MADHOUSE
MADHOUSE, one of the more underappreciated of the Video Nasties, is a neat little film sidetracked by a very obvious personality disorder. Directed by wonderfully named Ovidio Assonitis (which of course sounds like an ailment you would not want to ever have), MADHOUSE starts as a kind of supernaturally flavored slasher film before becoming a much more typical psycho film. Its best plot elements get ditched somewhere around the final third of the film, a most unfortunate omission as up until that point the plot was trucking along just fine and a genuine intrigue as to how the film would play out its endgame had built up. When the final credits rolled, the sharp deviation in tone left a bad taste in my mouth. Instead of something memorably weird (like the first 2/3rds of the film), we get a kind of variation on the ending of HAPPY BIRTHDAY TO ME.
The plot is simple. Julia makes her living as a teacher at a school for deaf children. She has a nice apartment, is on good terms with her neighbors and has a professor boyfriend who treats her well. But Julia has a troubled history with her twin sister Mary. Mary used to torment her as a child, especially on their shared birthday, with slight physical torture and threatening her with her pet, a nasty black dog. At the request of her uncle, a priest named James, Julia visits her sister in the hospital. Mary is undergoing care for a painful, deforming disease that has left her not only bedridden but bitter. Mary despises her sister for having a good life and a clean bill of health and vows vengeance upon her sister. As Julia's birthday draws nearer, Mary escapes from the hospital and Julia and her friends begin to be attacked by a nasty, vicious, snarling dog.
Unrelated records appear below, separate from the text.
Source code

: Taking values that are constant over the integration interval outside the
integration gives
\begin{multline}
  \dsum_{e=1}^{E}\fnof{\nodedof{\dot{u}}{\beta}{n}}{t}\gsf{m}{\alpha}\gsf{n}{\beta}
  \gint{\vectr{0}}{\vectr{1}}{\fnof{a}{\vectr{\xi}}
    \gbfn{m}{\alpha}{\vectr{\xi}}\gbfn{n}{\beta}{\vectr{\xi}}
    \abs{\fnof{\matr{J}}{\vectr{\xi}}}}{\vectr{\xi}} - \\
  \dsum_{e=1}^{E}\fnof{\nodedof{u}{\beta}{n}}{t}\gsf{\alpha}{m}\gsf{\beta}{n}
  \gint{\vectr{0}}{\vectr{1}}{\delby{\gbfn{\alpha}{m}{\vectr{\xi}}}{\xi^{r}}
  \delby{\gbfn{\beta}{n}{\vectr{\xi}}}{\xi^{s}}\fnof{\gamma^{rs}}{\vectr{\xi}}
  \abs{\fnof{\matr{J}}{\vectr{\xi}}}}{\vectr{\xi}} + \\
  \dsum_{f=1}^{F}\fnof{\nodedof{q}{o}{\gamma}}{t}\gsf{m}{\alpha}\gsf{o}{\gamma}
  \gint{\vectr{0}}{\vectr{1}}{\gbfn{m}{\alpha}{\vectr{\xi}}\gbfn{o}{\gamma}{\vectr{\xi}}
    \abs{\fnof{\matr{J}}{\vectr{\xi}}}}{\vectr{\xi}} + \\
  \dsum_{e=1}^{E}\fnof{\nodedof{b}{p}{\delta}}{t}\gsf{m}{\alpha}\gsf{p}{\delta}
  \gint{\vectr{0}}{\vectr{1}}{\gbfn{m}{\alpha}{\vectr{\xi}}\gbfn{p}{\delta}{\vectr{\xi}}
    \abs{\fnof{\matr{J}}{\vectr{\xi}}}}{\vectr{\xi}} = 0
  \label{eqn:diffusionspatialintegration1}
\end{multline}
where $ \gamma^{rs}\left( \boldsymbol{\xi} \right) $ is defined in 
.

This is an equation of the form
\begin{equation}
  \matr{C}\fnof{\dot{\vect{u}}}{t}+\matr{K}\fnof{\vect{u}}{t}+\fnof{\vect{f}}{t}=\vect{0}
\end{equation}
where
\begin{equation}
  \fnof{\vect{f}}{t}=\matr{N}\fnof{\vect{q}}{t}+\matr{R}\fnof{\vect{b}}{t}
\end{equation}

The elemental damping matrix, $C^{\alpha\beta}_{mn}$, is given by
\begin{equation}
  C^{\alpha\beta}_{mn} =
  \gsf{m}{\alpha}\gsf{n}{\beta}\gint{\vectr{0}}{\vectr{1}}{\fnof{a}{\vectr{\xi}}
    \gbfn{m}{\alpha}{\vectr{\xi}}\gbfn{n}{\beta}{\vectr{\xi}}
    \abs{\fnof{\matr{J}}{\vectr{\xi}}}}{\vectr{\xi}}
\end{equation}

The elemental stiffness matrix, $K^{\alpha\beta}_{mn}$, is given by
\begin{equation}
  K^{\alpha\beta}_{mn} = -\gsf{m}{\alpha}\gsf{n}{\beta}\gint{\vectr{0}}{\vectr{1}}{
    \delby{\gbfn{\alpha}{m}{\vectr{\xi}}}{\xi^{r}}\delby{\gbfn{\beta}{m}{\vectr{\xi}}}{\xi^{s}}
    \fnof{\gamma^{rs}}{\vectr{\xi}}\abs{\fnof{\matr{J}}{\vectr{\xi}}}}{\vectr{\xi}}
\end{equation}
The films supernatural elements, such as a telepathic link between the two sisters and, even more interestingly, the telepathic link between Mary and her killer dog, are kept fairly low key, but they are present in the screenplay enough to be thought of as being in some way important to the proceedings. For the first 2/3rds of the film, we think we're watching something much more complicated than just another slasher film. Some of the events that take place clearly couldn't be explained otherwise. But Assonitis and his three co-writers (which probably explains the conflicted narrative) can't quite seem to decide what kind of movie they want to make and the whole thing comes crumbling down with whiplash inducing suddenness when the real story behind the murders comes into view.
It's enough of a shock to the system that it completely derails the film, which had been, up until that point, effective and disorientating. The endgame of the film simply doesn't fit with the rest of the narrative and it really did, in a lot of ways, ruin what could have been a memorable bit of horror. The murder sequences in the first chunk of the film are all quite good, with the large (and obviously fake) dog turning virtually everyone it comes across into lumps of bloody meat. The film is by no means gratuitous in its violence, as evident when Assonitis spares us the sight of a young deaf student becoming dog chow, but it is vicious and bloody enough to register a shock. I probably won't be spoiling too much by saying the dog does finally meet its maker in a scene which probably went a long way to getting the film banned in Britain during the Nasty scare.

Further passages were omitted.